AIM OF THE EXERCISE:
If a line in the records below contains "learning", copy that line.

──────

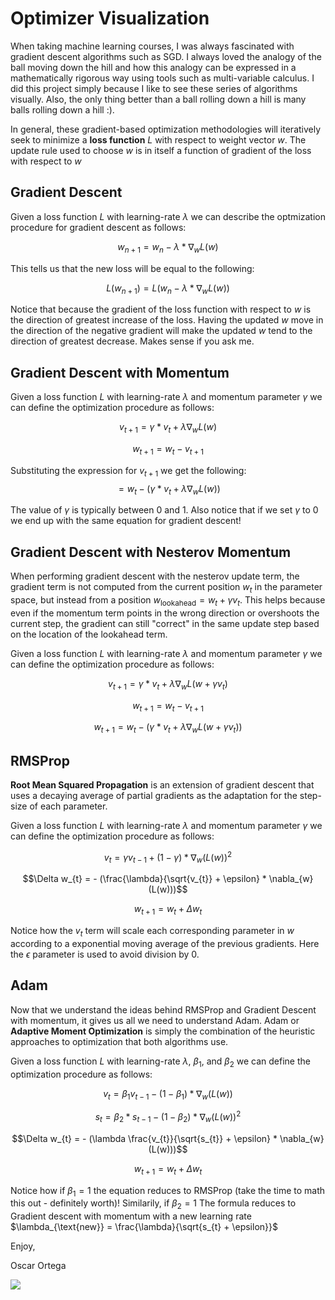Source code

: 

# Optimizer Visualization

When taking machine learning courses, I was always fascinated with gradient descent algorithms such as SGD.
I always loved the analogy of the ball moving down the hill and how this analogy can be expressed in a mathematically rigorous way using tools such as multi-variable calculus. 
I did this project simply because I like to see these series of algorithms visually. Also, the only thing better than a ball rolling down a hill is many balls rolling down a hill :).

In general, these gradient-based optimization methodologies will iteratively seek to minimize a **loss function** $L$ with respect to weight vector $w$. The update rule used to choose $w$ is in itself a function of gradient of the loss with respect to $w$ 

## Gradient Descent

Given a loss function $L$ with learning-rate $\lambda$ we can describe the optmization procedure for gradient descent as follows:

$$w_{n+1} = w_{n} - \lambda * \nabla_{w}L(w)$$

This tells us that the new loss will be equal to the following:

$$L(w_{n+1}) = L(w_{n} - \lambda * \nabla_{w}L(w))$$

Notice that because the gradient of the loss function with respect to $w$ is the direction of greatest increase of the loss. Having the updated $w$ move in the direction of the negative gradient will make the updated $w$ tend to the direction of greatest decrease. Makes sense if you ask me.

## Gradient Descent with Momentum

Given a loss function $L$ with learning-rate $\lambda$ and momentum parameter $\gamma$ we can define the optimization procedure as follows:

$$v_{t+1} = \gamma * v_{t} + \lambda \nabla_{w}L(w)$$

$$w_{t+1} = w_{t} - v_{t+1}$$

Substituting the expression for $v_{t+1}$ we get the following:
$$= w_{t} - (\gamma * v_{t} + \lambda \nabla_{w}L(w))$$

The value of $\gamma$ is typically between 0 and 1. Also notice that if we set $\gamma$ to 0 we end up with the same equation for gradient descent!

## Gradient Descent with Nesterov Momentum

When performing gradient descent with the nesterov update term, the gradient term is not computed from the current position $w_{t}$ in the parameter space, but instead from a position $w_{\textrm{lookahead}} = w_{t} + \gamma v_{t}$. This helps because even if the momentum term points in the wrong direction or overshoots the current step, the gradient can still "correct" in the same update step based on the location of the lookahead term.


Given a loss function $L$ with learning-rate $\lambda$ and momentum parameter $\gamma$ we can define the optimization procedure as follows:

$$v_{t+1} = \gamma * v_{t} + \lambda \nabla_{w}L(w + \gamma v_{t})$$

$$w_{t+1} = w_{t} - v_{t+1}$$

$$w_{t+1} = w_{t} - (\gamma * v_{t} + \lambda \nabla_{w}L(w + \gamma v_{t}))$$

## RMSProp
**Root Mean Squared Propagation** is an extension of gradient descent that uses a decaying average of partial gradients as the adaptation for the step-size of each parameter. 

Given a loss function $L$ with learning-rate $\lambda$ and momentum parameter $\gamma$ we can define the optimization procedure as follows:

$$v_{t} = \gamma v_{t-1} + (1 - \gamma) * \nabla_{w}(L(w))^{2}$$ 

$$\Delta w_{t} = - (\frac{\lambda}{\sqrt{v_{t}} + \epsilon} * \nabla_{w}(L(w)))$$

$$w_{t+1} = w_{t} + \Delta w_{t}$$

Notice how the $v_{t}$ term will scale each corresponding parameter in $w$ according to a exponential moving average of the previous gradients. Here the $\epsilon$ parameter is used to avoid division by 0. 

## Adam

Now that we understand the ideas behind RMSProp and Gradient Descent with momentum, it gives us all we need to understand Adam. Adam or **Adaptive Moment Optimization** is simply the combination of the heuristic approaches to optimization that both algorithms use.

Given a loss function $L$ with learning-rate $\lambda$, $\beta_{1}$, and $\beta_{2}$ we can define the optimization procedure as follows:

$$v_{t} = \beta_{1} v_{t-1} - (1 - \beta_{1}) * \nabla_{w}(L(w))$$ 

$$s_{t} = \beta_{2} * s_{t-1} - (1 - \beta_{2}) * \nabla_{w}(L(w))^{2}$$

$$\Delta w_{t} = - (\lambda \frac{v_{t}}{\sqrt{s_{t}} + \epsilon} * \nabla_{w}(L(w)))$$

$$w_{t+1} = w_{t} + \Delta w_{t}$$

Notice how if $\beta_{1} = 1$ the equation reduces to RMSProp (take the time to math this out - definitely worth)! Similarily, if $\beta_{2} = 1$ The formula reduces to Gradient descent with momentum with a new learning rate $\lambda_{\text{new}} = \frac{\lambda}{\sqrt{s_{t} + \epsilon}}$

Enjoy,


Oscar Ortega

![](https://github.com/oortega20/opt_visualization/blob/master/opt.gif)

──────

ANSWER SECTION:
When taking machine learning courses, I was always fascinated with gradient descent algorithms such as SGD.
Given a loss function $L$ with learning-rate $\lambda$ we can describe the optmization procedure for gradient descent as follows:
Given a loss function $L$ with learning-rate $\lambda$ and momentum parameter $\gamma$ we can define the optimization procedure as follows:
Given a loss function $L$ with learning-rate $\lambda$ and momentum parameter $\gamma$ we can define the optimization procedure as follows:
Given a loss function $L$ with learning-rate $\lambda$ and momentum parameter $\gamma$ we can define the optimization procedure as follows:
Given a loss function $L$ with learning-rate $\lambda$, $\beta_{1}$, and $\beta_{2}$ we can define the optimization procedure as follows:
Notice how if $\beta_{1} = 1$ the equation reduces to RMSProp (take the time to math this out - definitely worth)! Similarily, if $\beta_{2} = 1$ The formula reduces to Gradient descent with momentum with a new learning rate $\lambda_{\text{new}} = \frac{\lambda}{\sqrt{s_{t} + \epsilon}}$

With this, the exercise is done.